◆ Directions
All lines holding the string "Debug" should be copied from the data below.
= = = =
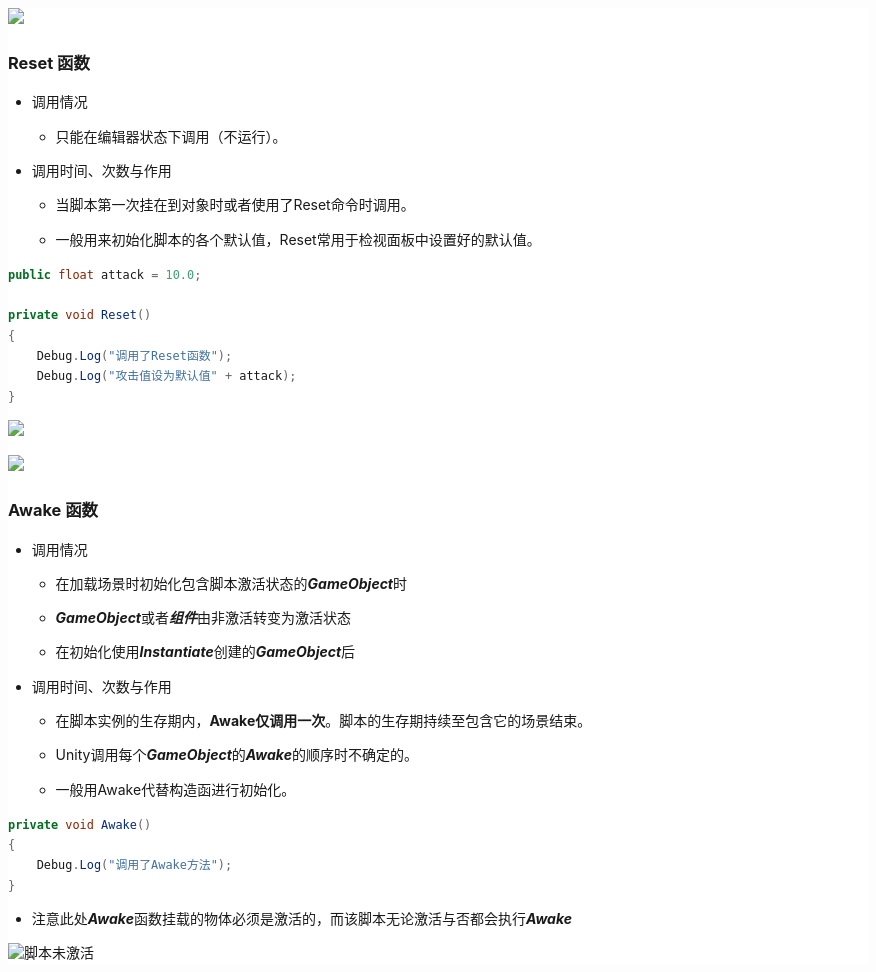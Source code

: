 ![](https://raw.githubusercontent.com/HuangZhibin9/HzbImage/master/%E7%94%9F%E5%91%BD%E5%91%A8%E6%9C%9F%E5%87%BD%E6%95%B0.jpg)

### Reset 函数

* 调用情况
  + 只能在编辑器状态下调用（不运行）。

* 调用时间、次数与作用

  + 当脚本第一次挂在到对象时或者使用了Reset命令时调用。

  + 一般用来初始化脚本的各个默认值，Reset常用于检视面板中设置好的默认值。

```c#
public float attack = 10.0;

private void Reset()
{
    Debug.Log("调用了Reset函数");
    Debug.Log("攻击值设为默认值" + attack);
}
```

![](https://raw.githubusercontent.com/HuangZhibin9/HzbImage/master/Reset.png)

![](https://raw.githubusercontent.com/HuangZhibin9/HzbImage/master/%E6%89%93%E5%8D%B0%E7%BB%93%E6%9E%9C.png)





### Awake 函数

* 调用情况

  + 在加载场景时初始化包含脚本激活状态的***GameObject***时

  + ***GameObject***或者***组件***由非激活转变为激活状态

  + 在初始化使用***Instantiate***创建的***GameObject***后

* 调用时间、次数与作用

  + 在脚本实例的生存期内，**Awake仅调用一次**。脚本的生存期持续至包含它的场景结束。

  + Unity调用每个***GameObject***的***Awake***的顺序时不确定的。

  + 一般用Awake代替构造函进行初始化。

```c#
private void Awake()
{
    Debug.Log("调用了Awake方法");
}
```

* 注意此处***Awake***函数挂载的物体必须是激活的，而该脚本无论激活与否都会执行***Awake***

![脚本未激活](https://img-blog.csdn.net/20180621133844745?watermark/2/text/aHR0cHM6Ly9ibG9nLmNzZG4ubmV0L3BpeGVsX25wbGFuY2U=/font/5a6L5L2T/fontsize/400/fill/I0JBQkFCMA==/dissolve/70)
= = = =
◆ Written solution
    Debug.Log("调用了Reset函数");
    Debug.Log("攻击值设为默认值" + attack);
    Debug.Log("调用了Awake方法");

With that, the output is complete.